A Cleveland police officer was found not guilty on Saturday in the shooting deaths of an unarmed black man and a woman after a high-speed car chase in 2012, one in a series of cases that have raised questions over police conduct and race relations in the United States.
Judge John O'Donnell said Officer Michael Brelo, 31, acted reasonably in shooting the two suspects while standing on the hood of their surrounded car and firing multiple rounds through the windshield. Brelo, who was among a group of officers who fired on the car, was found not guilty of voluntary manslaughter and aggravated assault.
The trial, which began on April 6, took place at a time when U.S. law enforcement is under close scrutiny for the use of lethal force against minority groups. It followed a series of high-profile deaths of unarmed black men in confrontations with white police officers in various states across the country, prompting sometimes violent demonstrations.
The two people who were killed, Malissa Williams and Timothy Russell, were black and Brelo, a former Marine, is white.
"Brelo was acting in conditions difficult for even experienced officers to imagine," O'Donnell said during the roughly hour-long reading of the verdict.
"He was in a strange place at night surrounded by gunfire, sirens and flashing bulbs. Brelo did not fire too quickly or at a person who was clearly unarmed or unable to run him over. He did not fire at somebody running away," he added.
A small crowd of demonstrators protested the verdict outside the Cleveland courthouse, chanting "No justice, no peace," while police in riot gear patrolled the crowd. Reaction on Twitter was swift, with many people commenting that they were bewildered by the judge's reasoning.
"This is becoming too repetitive for me now. There's no way these courts can legitimately let these acts dance off scot-free," wrote Jacky, or @jackyalcine.
A statement from the U.S. Justice Department said its civil rights division, the U.S. attorney's office and the FBI were reviewing testimony and evidence from the state trial and would determine if federal action would be taken.
Brelo's attorney, Patrick D'Angelo, slammed the prosecution for pursuing the charges against his client.
"The prosecution in this case spared no expense and in fact was ruthless," D'Angelo said, speaking after the verdict. "It was classically a case of David vs Goliath."
The trial came just months after the Justice Department found the Cleveland Police Department systematically engages in excessive use of force against civilians. It launched the investigation after a series of high-profile police use-of-force incidents, including the Brelo case.
The report, issued in December, found that supervisors tolerated and, in some cases, endorsed use of unnecessary or unreasonable force and officers reported too little supervision or guidance.

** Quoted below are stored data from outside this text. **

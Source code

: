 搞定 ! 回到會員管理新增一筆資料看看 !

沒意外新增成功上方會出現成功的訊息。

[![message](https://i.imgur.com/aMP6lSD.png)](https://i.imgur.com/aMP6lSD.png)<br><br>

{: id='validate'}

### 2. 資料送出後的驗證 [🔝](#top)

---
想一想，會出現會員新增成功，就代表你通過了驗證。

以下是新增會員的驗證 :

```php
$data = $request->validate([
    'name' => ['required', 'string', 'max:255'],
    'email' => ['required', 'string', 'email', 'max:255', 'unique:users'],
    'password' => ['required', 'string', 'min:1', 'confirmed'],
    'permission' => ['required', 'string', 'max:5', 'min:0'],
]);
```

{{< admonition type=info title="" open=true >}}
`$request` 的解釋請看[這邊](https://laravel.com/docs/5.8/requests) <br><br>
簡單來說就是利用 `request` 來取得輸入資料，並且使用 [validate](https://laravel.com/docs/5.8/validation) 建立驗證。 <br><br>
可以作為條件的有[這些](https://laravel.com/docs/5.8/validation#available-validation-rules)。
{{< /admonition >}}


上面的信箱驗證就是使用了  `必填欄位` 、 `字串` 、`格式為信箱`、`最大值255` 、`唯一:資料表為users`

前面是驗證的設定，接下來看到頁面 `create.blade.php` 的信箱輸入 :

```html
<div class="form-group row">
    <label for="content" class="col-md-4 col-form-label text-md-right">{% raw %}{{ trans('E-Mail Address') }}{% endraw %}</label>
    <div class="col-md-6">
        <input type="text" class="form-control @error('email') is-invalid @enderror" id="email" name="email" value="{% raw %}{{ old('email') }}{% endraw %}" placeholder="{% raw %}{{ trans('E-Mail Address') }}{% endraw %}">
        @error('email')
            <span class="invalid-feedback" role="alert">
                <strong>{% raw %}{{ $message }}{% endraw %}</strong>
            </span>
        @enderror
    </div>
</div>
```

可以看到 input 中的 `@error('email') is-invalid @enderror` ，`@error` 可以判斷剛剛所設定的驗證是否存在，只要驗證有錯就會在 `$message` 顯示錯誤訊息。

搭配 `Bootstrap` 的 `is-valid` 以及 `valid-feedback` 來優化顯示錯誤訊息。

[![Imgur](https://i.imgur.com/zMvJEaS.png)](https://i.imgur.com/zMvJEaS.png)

In the days before the report was released, a Cleveland police officer shot dead a 12-year-old boy who was carrying what turned out to be a replica gun that typically fires plastic pellets. The boy, Tamir Rice, was shot twice by Cleveland police responding to a 911 emergency call about a man with a gun outside a recreation center. Rice died the next day.
That case is still under investigation.
Ahead of Saturday's verdict, Cleveland officials braced for demonstrations, concerned about flashes of violence that erupted in Baltimore and Ferguson, Missouri, after fatal shootings of unarmed black men.
Six officers involved in the Baltimore incident in April have been indicted, while a Missouri grand jury decided against bringing charges against the officer who fatally shot Michael Brown in Ferguson last August.
In Cleveland, Brelo, who waived his right to a jury trial, would have faced up to 11 years in prison had he been convicted.
Five other police supervisors were indicted on misdemeanor dereliction of duty charges in the deaths of Williams and Timothy Russell. They are scheduled to go on trial in July. Sixty-four officers were disciplined and Cleveland paid the families of Williams and Russell $1.5 million each to settle a wrongful death lawsuit.
Experts testifying for Brelo said Williams and Russell died early in a barrage of gunfire. In his decision, the judge found Brelo, who climbed on the car's hood after it had been cornered by patrol cars following the chase, had acted reasonably in the belief that the suspects were shooting at him and other officers.
The chase, which started in downtown Cleveland after reports of gunfire coming from the car, went through multiple cities at speeds topping 90 mph (145 kph) and ended with 13 Cleveland police officers firing 137 rounds.
Russell was struck 24 times and Williams 23 times. No weapon was found in the car or along the route, and a forensic mechanic testified that the car, a 1979 Chevrolet Malibu, was prone to backfiring.